First, it is actually worse than you think. I said hex and I really meant alphanumeric. I believe there is considerable merit in not limiting ourselves to digits, but clearly this is arguable either way. The reason I don’t want to limit it to digits is the representation space. If you limit the number of “digits” identifying a server to 2 (using your proposal as an example) you can represent 100 servers with digits only, 256 with hex, 36^2 or 1296 if you use digits and one case, and 62^2 or 3844 if you use digits, uppercase and lowercase.
I think where we are differing is in our assessment of:
- the number of servers we want to plan for
- the perceived impact of moving away from just digits
- perhaps the time horizon we are designing for
Time horizon: I figure you get to make a change like this once every 20 years or so, so I am trying to choose something that will work for 20 years. Someone already mentioned Bill Gates and the 640KB of RAM scenario. How painful was that? And… maybe I am showing my age
Number of servers: I envision a scenario where servers are dynamic. They come and go. If you take the scenario to its logical extreme, there could be a server for every job. That certainly means there would be more than 100. Maybe more than 100 running simultaneously. Maybe that will happen, maybe it won’t, but it certainly could (BTW, the Flux scheduler folks at LLNL have the same idea). I just want to make sure we don’t limit ourselves in that respect. If you are willing to designate a 64 bit number to represent the number of servers, then I am fine with it being numeric.

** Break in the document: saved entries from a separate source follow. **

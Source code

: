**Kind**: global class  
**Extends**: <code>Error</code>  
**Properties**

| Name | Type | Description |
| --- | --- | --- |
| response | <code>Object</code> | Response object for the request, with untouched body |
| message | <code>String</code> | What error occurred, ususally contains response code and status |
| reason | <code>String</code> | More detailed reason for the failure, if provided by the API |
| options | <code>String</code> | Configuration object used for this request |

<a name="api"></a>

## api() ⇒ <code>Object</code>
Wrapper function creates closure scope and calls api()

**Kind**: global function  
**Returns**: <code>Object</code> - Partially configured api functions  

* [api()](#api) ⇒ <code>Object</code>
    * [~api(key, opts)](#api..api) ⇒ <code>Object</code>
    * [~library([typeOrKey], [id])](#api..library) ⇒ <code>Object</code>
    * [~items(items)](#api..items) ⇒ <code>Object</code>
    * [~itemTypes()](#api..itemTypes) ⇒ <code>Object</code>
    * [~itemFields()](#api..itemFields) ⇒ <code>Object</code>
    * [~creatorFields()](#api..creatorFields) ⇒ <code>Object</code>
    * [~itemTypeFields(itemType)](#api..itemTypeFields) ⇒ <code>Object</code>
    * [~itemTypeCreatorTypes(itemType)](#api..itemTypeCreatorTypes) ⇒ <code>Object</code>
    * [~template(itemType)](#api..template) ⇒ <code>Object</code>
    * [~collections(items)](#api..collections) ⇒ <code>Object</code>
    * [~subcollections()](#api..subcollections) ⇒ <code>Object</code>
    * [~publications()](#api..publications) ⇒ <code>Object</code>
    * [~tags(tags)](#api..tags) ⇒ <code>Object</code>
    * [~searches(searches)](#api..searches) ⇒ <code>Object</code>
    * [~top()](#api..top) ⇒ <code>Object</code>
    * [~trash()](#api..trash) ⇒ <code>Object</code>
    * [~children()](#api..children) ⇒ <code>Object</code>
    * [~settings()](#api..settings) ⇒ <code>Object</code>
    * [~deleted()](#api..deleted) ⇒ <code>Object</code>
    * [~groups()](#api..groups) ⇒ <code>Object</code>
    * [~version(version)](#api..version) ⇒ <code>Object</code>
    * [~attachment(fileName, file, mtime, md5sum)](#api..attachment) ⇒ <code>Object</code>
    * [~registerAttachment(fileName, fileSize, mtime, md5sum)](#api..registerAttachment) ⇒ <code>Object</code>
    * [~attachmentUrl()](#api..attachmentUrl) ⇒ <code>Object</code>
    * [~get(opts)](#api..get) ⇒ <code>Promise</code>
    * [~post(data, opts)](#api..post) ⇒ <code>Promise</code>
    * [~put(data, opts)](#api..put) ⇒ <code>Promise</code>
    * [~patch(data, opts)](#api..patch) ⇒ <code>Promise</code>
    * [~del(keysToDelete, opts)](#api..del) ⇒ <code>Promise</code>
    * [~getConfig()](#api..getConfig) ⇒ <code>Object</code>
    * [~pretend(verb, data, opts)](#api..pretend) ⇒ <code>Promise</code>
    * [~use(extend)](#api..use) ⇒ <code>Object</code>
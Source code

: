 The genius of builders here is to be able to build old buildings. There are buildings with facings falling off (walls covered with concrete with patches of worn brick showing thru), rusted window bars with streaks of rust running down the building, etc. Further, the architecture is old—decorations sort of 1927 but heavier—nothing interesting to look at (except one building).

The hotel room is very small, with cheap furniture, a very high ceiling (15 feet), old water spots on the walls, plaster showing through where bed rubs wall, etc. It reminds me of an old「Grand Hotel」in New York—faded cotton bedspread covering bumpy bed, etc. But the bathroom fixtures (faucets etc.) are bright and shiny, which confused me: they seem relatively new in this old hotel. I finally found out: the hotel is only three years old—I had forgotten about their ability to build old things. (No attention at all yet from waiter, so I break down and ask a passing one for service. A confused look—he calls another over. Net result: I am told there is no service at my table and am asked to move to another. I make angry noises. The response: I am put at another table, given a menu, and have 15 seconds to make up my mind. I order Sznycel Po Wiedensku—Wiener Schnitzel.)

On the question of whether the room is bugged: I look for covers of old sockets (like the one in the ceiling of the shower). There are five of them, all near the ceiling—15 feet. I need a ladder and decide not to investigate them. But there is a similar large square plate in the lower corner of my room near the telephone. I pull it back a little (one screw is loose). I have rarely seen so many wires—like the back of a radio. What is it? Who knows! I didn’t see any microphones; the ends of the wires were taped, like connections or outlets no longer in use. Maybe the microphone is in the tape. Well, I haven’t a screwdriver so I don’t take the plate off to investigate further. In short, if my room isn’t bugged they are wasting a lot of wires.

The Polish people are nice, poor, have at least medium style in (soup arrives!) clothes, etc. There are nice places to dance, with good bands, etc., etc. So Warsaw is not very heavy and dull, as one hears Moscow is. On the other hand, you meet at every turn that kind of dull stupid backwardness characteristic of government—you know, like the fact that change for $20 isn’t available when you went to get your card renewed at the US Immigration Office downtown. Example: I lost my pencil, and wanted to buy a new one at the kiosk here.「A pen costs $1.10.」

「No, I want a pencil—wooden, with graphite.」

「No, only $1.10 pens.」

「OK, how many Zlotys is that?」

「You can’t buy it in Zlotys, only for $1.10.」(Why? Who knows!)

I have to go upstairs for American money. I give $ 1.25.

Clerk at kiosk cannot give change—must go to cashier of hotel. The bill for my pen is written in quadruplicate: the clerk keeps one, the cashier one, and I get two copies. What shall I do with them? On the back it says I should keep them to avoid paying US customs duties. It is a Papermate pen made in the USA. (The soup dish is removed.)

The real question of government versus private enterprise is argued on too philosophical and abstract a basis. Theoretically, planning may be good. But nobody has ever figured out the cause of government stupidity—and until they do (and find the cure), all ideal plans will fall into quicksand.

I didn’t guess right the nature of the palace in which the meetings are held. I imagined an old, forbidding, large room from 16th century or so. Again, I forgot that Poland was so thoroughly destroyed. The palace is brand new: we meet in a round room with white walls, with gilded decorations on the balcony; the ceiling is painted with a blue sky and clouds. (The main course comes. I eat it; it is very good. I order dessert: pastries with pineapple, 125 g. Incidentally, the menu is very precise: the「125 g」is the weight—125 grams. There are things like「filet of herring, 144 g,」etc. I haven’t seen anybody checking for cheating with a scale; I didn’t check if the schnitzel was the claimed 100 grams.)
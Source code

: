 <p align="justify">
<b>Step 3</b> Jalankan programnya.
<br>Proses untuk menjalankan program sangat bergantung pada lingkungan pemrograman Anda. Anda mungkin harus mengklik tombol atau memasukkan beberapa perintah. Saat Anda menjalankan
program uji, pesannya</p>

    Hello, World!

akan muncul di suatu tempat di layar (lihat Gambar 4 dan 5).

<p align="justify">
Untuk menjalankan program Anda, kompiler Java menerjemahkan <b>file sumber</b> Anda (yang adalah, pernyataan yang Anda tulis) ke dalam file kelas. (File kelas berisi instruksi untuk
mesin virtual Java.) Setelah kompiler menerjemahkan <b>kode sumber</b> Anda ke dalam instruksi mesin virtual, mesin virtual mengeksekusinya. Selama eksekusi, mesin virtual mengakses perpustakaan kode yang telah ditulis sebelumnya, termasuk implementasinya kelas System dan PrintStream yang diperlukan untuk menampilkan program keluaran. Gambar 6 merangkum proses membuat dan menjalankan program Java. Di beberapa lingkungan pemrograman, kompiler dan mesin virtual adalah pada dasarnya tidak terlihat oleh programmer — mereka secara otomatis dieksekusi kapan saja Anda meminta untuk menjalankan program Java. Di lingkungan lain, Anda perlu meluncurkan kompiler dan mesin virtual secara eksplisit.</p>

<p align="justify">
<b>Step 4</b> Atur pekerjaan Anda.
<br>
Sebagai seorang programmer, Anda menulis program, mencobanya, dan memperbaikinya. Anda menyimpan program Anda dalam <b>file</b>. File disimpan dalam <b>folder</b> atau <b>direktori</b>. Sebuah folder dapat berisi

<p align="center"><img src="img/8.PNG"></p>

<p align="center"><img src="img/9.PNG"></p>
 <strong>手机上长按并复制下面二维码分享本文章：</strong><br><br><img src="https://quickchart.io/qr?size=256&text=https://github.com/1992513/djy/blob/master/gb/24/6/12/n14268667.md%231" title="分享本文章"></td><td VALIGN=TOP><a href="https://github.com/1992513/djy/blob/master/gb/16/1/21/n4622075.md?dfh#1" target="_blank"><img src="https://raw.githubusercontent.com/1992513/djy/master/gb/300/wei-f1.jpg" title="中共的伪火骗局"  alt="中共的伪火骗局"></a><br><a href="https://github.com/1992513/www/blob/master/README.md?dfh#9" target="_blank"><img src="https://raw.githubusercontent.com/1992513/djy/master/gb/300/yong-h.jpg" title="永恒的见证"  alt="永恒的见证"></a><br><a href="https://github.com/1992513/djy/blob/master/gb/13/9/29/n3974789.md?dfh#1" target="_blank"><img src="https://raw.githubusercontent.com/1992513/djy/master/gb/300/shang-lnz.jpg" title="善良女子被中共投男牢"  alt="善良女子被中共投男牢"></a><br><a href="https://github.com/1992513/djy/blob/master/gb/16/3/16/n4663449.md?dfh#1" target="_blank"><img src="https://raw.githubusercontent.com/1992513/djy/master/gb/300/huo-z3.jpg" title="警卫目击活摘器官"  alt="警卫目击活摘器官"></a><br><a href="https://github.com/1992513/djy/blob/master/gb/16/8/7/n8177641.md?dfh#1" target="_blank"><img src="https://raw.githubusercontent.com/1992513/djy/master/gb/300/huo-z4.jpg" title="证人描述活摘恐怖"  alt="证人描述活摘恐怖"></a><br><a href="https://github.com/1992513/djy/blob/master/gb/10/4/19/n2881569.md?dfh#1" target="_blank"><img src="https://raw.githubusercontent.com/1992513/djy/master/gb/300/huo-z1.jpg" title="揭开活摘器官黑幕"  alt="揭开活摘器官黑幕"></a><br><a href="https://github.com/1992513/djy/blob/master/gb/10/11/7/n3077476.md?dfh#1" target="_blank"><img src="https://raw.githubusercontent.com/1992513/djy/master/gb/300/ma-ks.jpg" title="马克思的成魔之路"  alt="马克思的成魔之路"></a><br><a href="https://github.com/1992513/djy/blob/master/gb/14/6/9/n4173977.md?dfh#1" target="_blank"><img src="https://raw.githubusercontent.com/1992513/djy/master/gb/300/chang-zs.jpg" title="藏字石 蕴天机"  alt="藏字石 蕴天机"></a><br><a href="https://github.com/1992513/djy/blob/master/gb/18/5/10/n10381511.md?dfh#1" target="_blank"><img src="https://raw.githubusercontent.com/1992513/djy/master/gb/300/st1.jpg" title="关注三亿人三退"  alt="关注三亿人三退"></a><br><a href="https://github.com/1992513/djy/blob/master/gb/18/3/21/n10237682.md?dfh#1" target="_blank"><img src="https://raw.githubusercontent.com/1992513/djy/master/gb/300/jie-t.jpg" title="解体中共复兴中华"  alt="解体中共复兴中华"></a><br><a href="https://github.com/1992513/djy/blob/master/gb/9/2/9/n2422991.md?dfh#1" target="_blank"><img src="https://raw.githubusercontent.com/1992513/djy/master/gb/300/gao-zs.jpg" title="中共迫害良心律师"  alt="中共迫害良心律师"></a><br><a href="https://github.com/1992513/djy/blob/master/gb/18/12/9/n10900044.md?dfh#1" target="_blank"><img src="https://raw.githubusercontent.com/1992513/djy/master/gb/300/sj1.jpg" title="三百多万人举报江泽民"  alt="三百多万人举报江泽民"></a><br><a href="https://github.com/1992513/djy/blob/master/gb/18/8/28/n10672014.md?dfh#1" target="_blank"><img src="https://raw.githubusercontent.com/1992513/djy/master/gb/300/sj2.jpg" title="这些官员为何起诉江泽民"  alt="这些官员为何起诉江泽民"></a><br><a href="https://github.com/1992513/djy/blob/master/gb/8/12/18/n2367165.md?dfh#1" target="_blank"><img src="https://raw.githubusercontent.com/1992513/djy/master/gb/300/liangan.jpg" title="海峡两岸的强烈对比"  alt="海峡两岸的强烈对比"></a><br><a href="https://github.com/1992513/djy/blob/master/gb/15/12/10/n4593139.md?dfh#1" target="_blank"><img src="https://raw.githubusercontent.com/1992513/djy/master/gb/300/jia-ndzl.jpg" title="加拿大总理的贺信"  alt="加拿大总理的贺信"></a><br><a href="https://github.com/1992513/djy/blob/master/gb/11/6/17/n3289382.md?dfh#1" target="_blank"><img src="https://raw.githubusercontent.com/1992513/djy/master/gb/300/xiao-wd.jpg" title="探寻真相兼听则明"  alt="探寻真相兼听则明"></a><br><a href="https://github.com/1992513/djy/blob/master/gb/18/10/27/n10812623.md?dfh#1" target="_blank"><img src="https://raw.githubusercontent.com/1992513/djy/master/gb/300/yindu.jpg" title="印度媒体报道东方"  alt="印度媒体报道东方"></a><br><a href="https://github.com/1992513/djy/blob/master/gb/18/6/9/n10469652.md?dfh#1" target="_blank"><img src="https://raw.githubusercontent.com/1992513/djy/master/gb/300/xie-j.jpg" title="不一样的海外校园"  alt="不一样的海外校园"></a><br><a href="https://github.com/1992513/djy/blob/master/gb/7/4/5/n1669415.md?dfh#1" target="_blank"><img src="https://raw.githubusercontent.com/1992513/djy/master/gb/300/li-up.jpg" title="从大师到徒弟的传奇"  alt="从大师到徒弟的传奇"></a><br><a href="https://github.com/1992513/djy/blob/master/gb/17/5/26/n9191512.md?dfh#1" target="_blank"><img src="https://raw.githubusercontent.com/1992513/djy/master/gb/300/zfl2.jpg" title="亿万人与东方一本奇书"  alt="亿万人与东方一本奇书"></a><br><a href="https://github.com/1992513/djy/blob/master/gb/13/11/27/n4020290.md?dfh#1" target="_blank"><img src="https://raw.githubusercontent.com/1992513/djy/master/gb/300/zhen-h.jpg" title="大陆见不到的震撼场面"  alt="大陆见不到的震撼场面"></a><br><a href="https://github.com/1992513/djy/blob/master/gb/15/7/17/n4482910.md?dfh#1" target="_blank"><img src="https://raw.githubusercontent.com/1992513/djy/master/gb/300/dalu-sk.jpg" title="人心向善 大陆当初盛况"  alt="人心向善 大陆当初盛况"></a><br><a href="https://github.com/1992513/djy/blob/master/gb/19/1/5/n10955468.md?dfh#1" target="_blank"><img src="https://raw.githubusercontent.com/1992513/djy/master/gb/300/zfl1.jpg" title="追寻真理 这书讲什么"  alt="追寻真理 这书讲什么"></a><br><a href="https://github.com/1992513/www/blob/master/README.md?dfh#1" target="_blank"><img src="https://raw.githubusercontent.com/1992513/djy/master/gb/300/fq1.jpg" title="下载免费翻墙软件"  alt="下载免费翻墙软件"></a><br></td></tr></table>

Oh, something else just occurred to me that probably was not obvious. I want this to be unique for all time. Every time a server starts, it gets a new ID and that ID can never have been used before in the history of that facility. If you use one of the standard UUID algorithms it should be globally unique, but I dont think that is necessarily required.
I will acknowledge that how we generate that unique ID will be a discussion in and of itself. There are a LOT of alternatives all with pros and cons.
The impact of going to alphanumeric: Yes, some scripts might break. However, since there are no guarantees about being consecutive, other users can cut in, etc., doing math on it really doesn’t make much sense, so it should be, and probably is, being treated as a string. Other than “looking weird” to humans, the biggest impact would probably be in databases. If they are storing this data in a database, they might have it stored as an int, or if it is a string, they might have to make the max string length longer. Asking them to do that once every 20 years to get a massive scalability boost seems reasonable to me, but certainly that point can be argued. Oh, and we could choose to do what git does and only display n digits as long as it is unique to cut down on the “looking weird” aspect.
Using the server name in the ID as a heuristic for contacting the right server was mentioned above. I feel a little bit dirty saying this, since I am breaking my own rule about not encoding data in an ID, but the alphanumeric portion (in my proposal) basically is a unique identifier for the server. When it comes up and generates that unique string, it could broadcast that to the other servers and you now have a lookup table that you could use for that heuristic. Basically a routing table.
I scanned back through the thread and I think I responded to all the points that were brought up. I may or may not have convinced you of course If I missed something or something is not clear, please let me know.